Weekly Home / Cook'n & Eat'n

The Art of Stretching the Grocery Dollar

By Alice Osborne

We lived frugally when I was raising my children. There just wasn't much money and I was feeding a family of nine and assorted friends and neighbors on $10 a month. We grew a big garden and had raspberries, grape vines, and a peach tree in our yard. During harvest season we'd glean the orchards or fields when harvest was over. (The requirement was to give at least 10% to the food bank. Cool idea, huh?)

Then we would can, dehydrate, and freeze everything we could and live off it during the winter months. We also stored wheat - Montana Turkey Red Hard Winter Wheat. I could do just about anything with this grain but knit a sweater.

And along the way I learned smart food-stretching techniques from Pauline Hatch, Connie Honroth, Sandy Chriswell, Aunt Annie, Chris Carver, Mary Cannon, my mom, and many others. I thought it would be good to share these ideas with you - this is the season when a little extra money always comes in handy, and if we can shave some off our food budget, well, why not?
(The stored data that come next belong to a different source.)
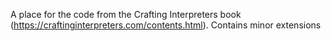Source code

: A place for the code from the Crafting Interpreters book (https://craftinginterpreters.com/contents.html). Contains minor extensions

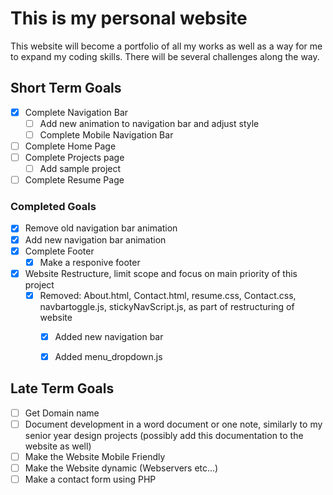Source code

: # **This is my personal website**
This website will become a portfolio of all my works as well as a way for me to expand my coding skills. There will be several challenges along the way. 

## **Short Term Goals**
- [X] Complete Navigation Bar
	- [ ] Add new animation to navigation bar and adjust style
	- [ ] Complete Mobile Navigation Bar
- [ ] Complete Home Page
- [ ] Complete Projects page
	- [ ] Add sample project
- [ ] Complete Resume Page

### **Completed Goals**
- [x] Remove old navigation bar animation
- [x] Add new navigation bar animation
- [X] Complete Footer
	- [x] Make a responive footer
- [X] Website Restructure, limit scope and focus on main priority of this project
	- [X] Removed: About.html, Contact.html, resume.css, Contact.css, navbartoggle.js, stickyNavScript.js, as part of restructuring of website
		- [X] Added new navigation bar
		- [X] Added menu_dropdown.js


## **Late Term Goals**
- [ ] Get Domain name
- [ ] Document development in a word document or one note, similarly to my senior year design projects (possibly add this documentation to the website as well)
- [ ] Make the Website Mobile Friendly
- [ ] Make the Website dynamic (Webservers etc...)
- [ ] Make a contact form using PHP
Maybe there's something here you haven't thought of, and if you have a good tip that isn't here, please email me - I'll build another article around it so we can all benefit from YOUR wisdom and expertise! We're all in this together!

1) Bones from meat, fish, poultry make excellent soup stock: partially cover with water and simmer covered several hours; strain and store in refrigerator or freezer.

2) Save every scrap of meat, including giblets and necks from poultry. A few bits of meat added to a vegetable main dish make it really good. Giblets can also be frozen (uncooked) in plastic bag until enough are collected to make a meal.

3) Juice/syrup from canned fruit can be used as liquid minus sweetening in quick breads; as sweetening for non-sweet juice; combined with juice and frozen for popsicles; as pudding or gelatin base (minus sugar).

4) Fat/drippings from meat can be rendered or used directly if already cooked to saute onions or other veggies.

5) Vegetable peels, stems and tops are a valuable addition to soup stocks. Stems are also often good sliced thinly and stir-fried with other vegetables. Tops of carrots, radishes, celery, etc. are good chopped finely and added to soups and omelets. Hash browned potato peels are great.

6) Grated citrus rind can be frozen for later use. Pineapple cores and rinds can be simmered to make juice. Apple peelings are good raw and can be simmered to make liquid pectin.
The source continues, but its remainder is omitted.